Saved entries:
= Beginning of Section =

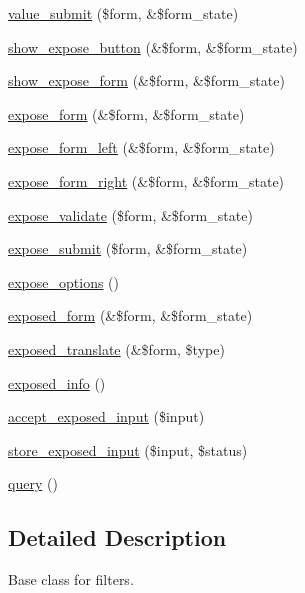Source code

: \begin{CompactItemize}
\item 
\hyperlink{classviews__handler__filter_e71b3b09b75932ec6a8db33d56d41035}{value\_\-submit} (\$form, \&\$form\_\-state)
\item 
\hyperlink{classviews__handler__filter_fa388297472d32d4bcb976bf3515d16a}{show\_\-expose\_\-button} (\&\$form, \&\$form\_\-state)
\item 
\hyperlink{classviews__handler__filter_9499b1d69007e5921acef6277da4fc1d}{show\_\-expose\_\-form} (\&\$form, \&\$form\_\-state)
\item 
\hyperlink{classviews__handler__filter_9537c9a30fb9008361efdfdde46633cd}{expose\_\-form} (\&\$form, \&\$form\_\-state)
\item 
\hyperlink{classviews__handler__filter_649a8a303815d4013500716cb1f0f8bc}{expose\_\-form\_\-left} (\&\$form, \&\$form\_\-state)
\item 
\hyperlink{classviews__handler__filter_5f175df5f03b5e4e23e4168870de05d8}{expose\_\-form\_\-right} (\&\$form, \&\$form\_\-state)
\item 
\hyperlink{classviews__handler__filter_30b7f718c7c152dfedb3fc444bd1304c}{expose\_\-validate} (\$form, \&\$form\_\-state)
\item 
\hyperlink{classviews__handler__filter_4b18e3bdbb306d4932bdf612893845c9}{expose\_\-submit} (\$form, \&\$form\_\-state)
\item 
\hyperlink{classviews__handler__filter_07ab6afc47bf892fb5fd5934c3f1d64c}{expose\_\-options} ()
\item 
\hyperlink{classviews__handler__filter_f97b055d96353032bebd186c66bbb5eb}{exposed\_\-form} (\&\$form, \&\$form\_\-state)
\item 
\hyperlink{classviews__handler__filter_08e8d0f9aa1a45ee427f1a8ec63fca91}{exposed\_\-translate} (\&\$form, \$type)
\item 
\hyperlink{classviews__handler__filter_5405764212dfafae60fa032c217461b4}{exposed\_\-info} ()
\item 
\hyperlink{classviews__handler__filter_88ccd2ef359009614abb48fb83c2a738}{accept\_\-exposed\_\-input} (\$input)
\item 
\hyperlink{classviews__handler__filter_7ad1d1cd56293ca452be9e7d5cfd8b94}{store\_\-exposed\_\-input} (\$input, \$status)
\item 
\hyperlink{classviews__handler__filter_8e513b3abbc2559f37b550ca4957b4ae}{query} ()
\end{CompactItemize}


\subsection{Detailed Description}
Base class for filters. 

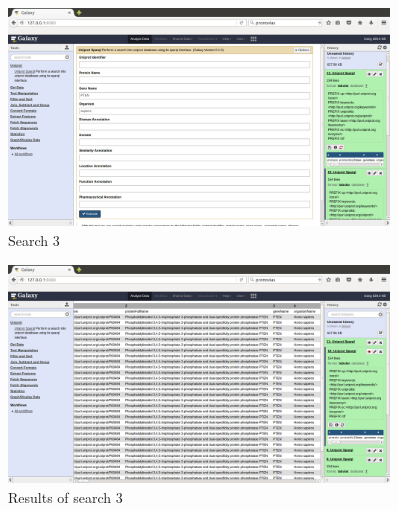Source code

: \documentclass[12pt]{article}
\begin{document}
\begin{figure}[h]
	\includegraphics[width=0.9\textwidth]{figures/3a}
	\caption{Search 3}
	\label{fig:example_3a}
\end{figure}
\begin{figure}[h]
	\includegraphics[width=0.9\textwidth]{figures/3b}
	\caption{Results of search 3}
	\label{fig:example_3b}
\end{figure}
\end{document}
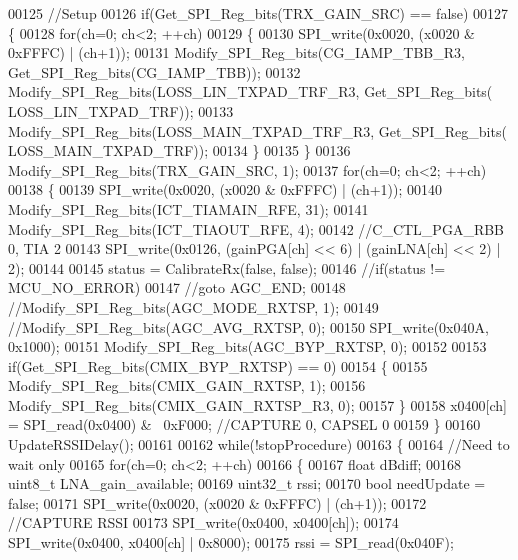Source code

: \begin{DoxyCode}
00125     \textcolor{comment}{//Setup}
00126     \textcolor{keywordflow}{if}(Get_SPI_Reg_bits(TRX_GAIN_SRC) == \textcolor{keyword}{false})
00127     \{
00128         \textcolor{keywordflow}{for}(ch=0; ch<2; ++ch)
00129         \{
00130             SPI_write(0x0020, (x0020 & 0xFFFC) | (ch+1));
00131             Modify_SPI_Reg_bits(CG_IAMP_TBB_R3, Get_SPI_Reg_bits(CG_IAMP_TBB));
00132             Modify_SPI_Reg_bits(LOSS_LIN_TXPAD_TRF_R3, Get_SPI_Reg_bits(
      LOSS_LIN_TXPAD_TRF));
00133             Modify_SPI_Reg_bits(LOSS_MAIN_TXPAD_TRF_R3, Get_SPI_Reg_bits(
      LOSS_MAIN_TXPAD_TRF));
00134         \}
00135     \}
00136     Modify_SPI_Reg_bits(TRX_GAIN_SRC, 1);
00137     \textcolor{keywordflow}{for}(ch=0; ch<2; ++ch)
00138     \{
00139         SPI_write(0x0020, (x0020 & 0xFFFC) | (ch+1));
00140         Modify_SPI_Reg_bits(ICT_TIAMAIN_RFE, 31);
00141         Modify_SPI_Reg_bits(ICT_TIAOUT_RFE, 4);
00142         \textcolor{comment}{//C\_CTL\_PGA\_RBB 0, TIA 2}
00143         SPI_write(0x0126, (gainPGA[ch] << 6) | (gainLNA[ch] << 2) | 2);
00144 
00145         status = CalibrateRx(\textcolor{keyword}{false}, \textcolor{keyword}{false});
00146         \textcolor{comment}{//if(status != MCU\_NO\_ERROR)}
00147             \textcolor{comment}{//goto AGC\_END;}
00148         \textcolor{comment}{//Modify\_SPI\_Reg\_bits(AGC\_MODE\_RXTSP, 1);}
00149         \textcolor{comment}{//Modify\_SPI\_Reg\_bits(AGC\_AVG\_RXTSP, 0);}
00150         SPI_write(0x040A, 0x1000);
00151         Modify_SPI_Reg_bits(AGC_BYP_RXTSP, 0);
00152 
00153         \textcolor{keywordflow}{if}(Get_SPI_Reg_bits(CMIX_BYP_RXTSP) == 0)
00154         \{
00155             Modify_SPI_Reg_bits(CMIX_GAIN_RXTSP, 1);
00156             Modify_SPI_Reg_bits(CMIX_GAIN_RXTSP_R3, 0);
00157         \}
00158         x0400[ch] = SPI_read(0x0400) & ~0xF000; \textcolor{comment}{//CAPTURE 0, CAPSEL 0}
00159     \}
00160     UpdateRSSIDelay();
00161 
00162     \textcolor{keywordflow}{while}(!stopProcedure)
00163     \{
00164         \textcolor{comment}{//Need to wait only}
00165         \textcolor{keywordflow}{for}(ch=0; ch<2; ++ch)
00166         \{
00167             \textcolor{keywordtype}{float} dBdiff;
00168             uint8\_t LNA\_gain\_available;
00169             uint32\_t rssi;
00170             \textcolor{keywordtype}{bool} needUpdate = \textcolor{keyword}{false};
00171             SPI_write(0x0020, (x0020 & 0xFFFC) | (ch+1));
00172             \textcolor{comment}{//CAPTURE RSSI}
00173             SPI_write(0x0400, x0400[ch]);
00174             SPI_write(0x0400, x0400[ch] | 0x8000);
00175             rssi = SPI_read(0x040F);

\end{DoxyCode}

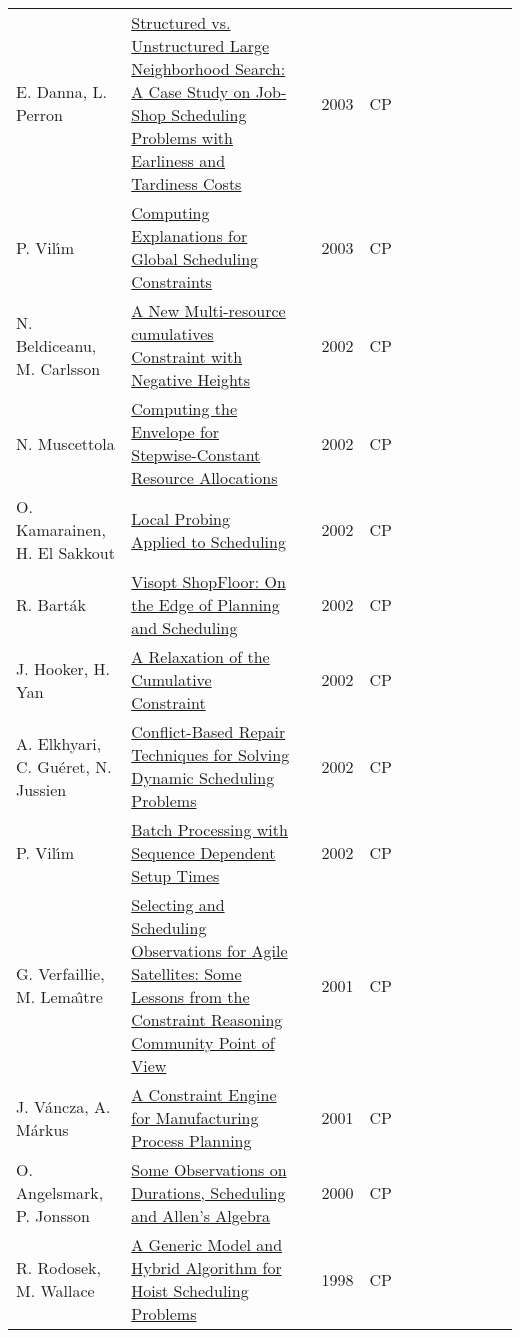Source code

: \documentclass[a4paper]{article}
\begin{document}
{\begin{longtable}{p{3cm}p{6cm}rrcrlcccp{1.5cm}l}
E. Danna, L. Perron& \href{papers/DannaP03.pdf}{Structured vs. Unstructured Large Neighborhood Search: {A} Case Study on Job-Shop Scheduling Problems with Earliness and Tardiness Costs} & \cite{DannaP03} & 2003 & CP & & & & & & & \\
P. Vil{\'{\i}}m& \href{papers/Vilim03.pdf}{Computing Explanations for Global Scheduling Constraints} & \cite{Vilim03} & 2003 & CP & & & & & & & \\
N. Beldiceanu, M. Carlsson& \href{papers/BeldiceanuC02.pdf}{A New Multi-resource cumulatives Constraint with Negative Heights} & \cite{BeldiceanuC02} & 2002 & CP & & & & & & & \\
N. Muscettola& \href{papers/Muscettola02.pdf}{Computing the Envelope for Stepwise-Constant Resource Allocations} & \cite{Muscettola02} & 2002 & CP & & & & & & & \\
O. Kamarainen, H. El Sakkout& \href{papers/KamarainenS02.pdf}{Local Probing Applied to Scheduling} & \cite{KamarainenS02} & 2002 & CP & & & & & & & \\
R. Bart{\'{a}}k& \href{papers/Bartak02.pdf}{Visopt ShopFloor: On the Edge of Planning and Scheduling} & \cite{Bartak02} & 2002 & CP & & & & & & & \\
J. Hooker, H. Yan& \href{papers/HookerY02.pdf}{A Relaxation of the Cumulative Constraint} & \cite{HookerY02} & 2002 & CP & & & & & & & \\
A. Elkhyari, C. Gu{\'{e}}ret, N. Jussien& \href{papers/ElkhyariGJ02.pdf}{Conflict-Based Repair Techniques for Solving Dynamic Scheduling Problems} & \cite{ElkhyariGJ02} & 2002 & CP & & & & & & & \\
P. Vil{\'{\i}}m& \href{papers/Vilim02.pdf}{Batch Processing with Sequence Dependent Setup Times} & \cite{Vilim02} & 2002 & CP & & & & & & & \\
G. Verfaillie, M. Lema{\^{\i}}tre& \href{papers/VerfaillieL01.pdf}{Selecting and Scheduling Observations for Agile Satellites: Some Lessons from the Constraint Reasoning Community Point of View} & \cite{VerfaillieL01} & 2001 & CP & & & & & & & \\
J. V{\'{a}}ncza, A. M{\'{a}}rkus& \href{papers/VanczaM01.pdf}{A Constraint Engine for Manufacturing Process Planning} & \cite{VanczaM01} & 2001 & CP & & & & & & & \\
O. Angelsmark, P. Jonsson& \href{papers/AngelsmarkJ00.pdf}{Some Observations on Durations, Scheduling and Allen's Algebra} & \cite{AngelsmarkJ00} & 2000 & CP & & & & & & & \\
R. Rodosek, M. Wallace& \href{papers/RodosekW98.pdf}{A Generic Model and Hybrid Algorithm for Hoist Scheduling Problems} & \cite{RodosekW98} & 1998 & CP & & & & & & & \\

\end{longtable}}
\end{document}
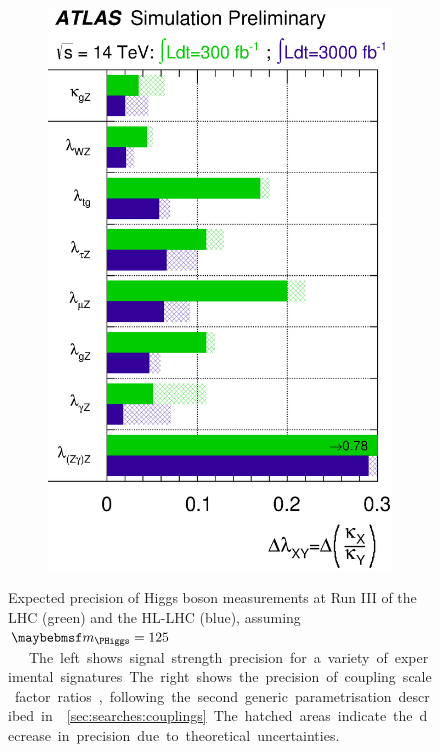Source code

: \begin{figure}[t]
\begin{subfigure}[t]{0.495\textwidth}
		\includegraphics[width=\textwidth]{tex/conclusions/prospects_couplings}
	\end{subfigure}
	\caption{Expected precision of Higgs boson measurements at Run III of the LHC (green) 
	and the HL-LHC (blue), assuming \unit{$\mH = 125$}{\GeV} \cite{ATLAS:prospects}. The 
	left shows signal strength precision for a variety of experimental signatures. The 
	right shows the precision of coupling scale factor ratios, following the second 
	generic parametrisation described in \Section~\ref{sec:searches:couplings}. The 
	hatched areas indicate the decrease in precision due to theoretical uncertainties.}
	\label{fig:concl:prospects}
\end{figure}

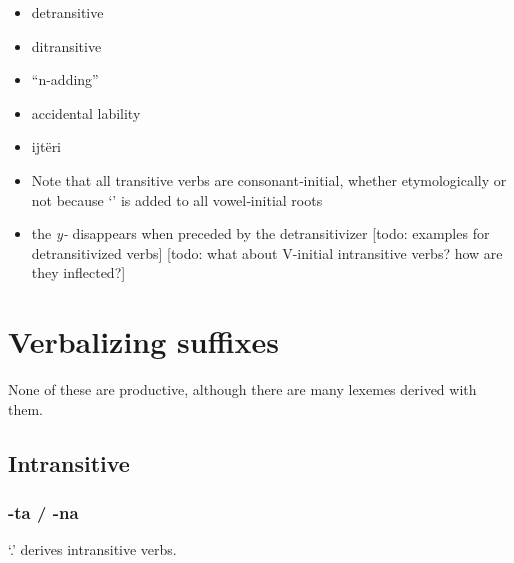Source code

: \documentclass{memoir}
\begin{document}
\begin{itemize}
\item
  detransitive
\item
  ditransitive
\item
  ``n-adding''
\item
  accidental lability
\item
  ijtëri
\item
  Note that all transitive verbs are consonant‑initial, whether
  etymologically or not because  `' is added to all
  vowel‑initial roots
\item
  the \emph{y‑} disappears when preceded by the detransitivizer {[}todo:
  examples for detransitivized verbs{]} {[}todo: what about V-initial
  intransitive verbs? how are they inflected?{]}
\end{itemize}

\section{\texorpdfstring{Verbalizing suffixes
\label{sec:vbz}}{Verbalizing suffixes }}

None of these are productive, although there are many lexemes derived
with them.

\subsection{Intransitive}

\subsubsection{\texorpdfstring{-ta / -na \label{sec:tavbz}}{-ta / -na }}

 `.' derives intransitive verbs.
\end{document}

= End of Section =

## What you have to do
From the entries, copy every line in which the string "Some" can be found.

## Output of the task
G. Verfaillie, M. Lema{\^{\i}}tre& \href{papers/VerfaillieL01.pdf}{Selecting and Scheduling Observations for Agile Satellites: Some Lessons from the Constraint Reasoning Community Point of View} & \cite{VerfaillieL01} & 2001 & CP & & & & & & & \\
O. Angelsmark, P. Jonsson& \href{papers/AngelsmarkJ00.pdf}{Some Observations on Durations, Scheduling and Allen's Algebra} & \cite{AngelsmarkJ00} & 2000 & CP & & & & & & & \\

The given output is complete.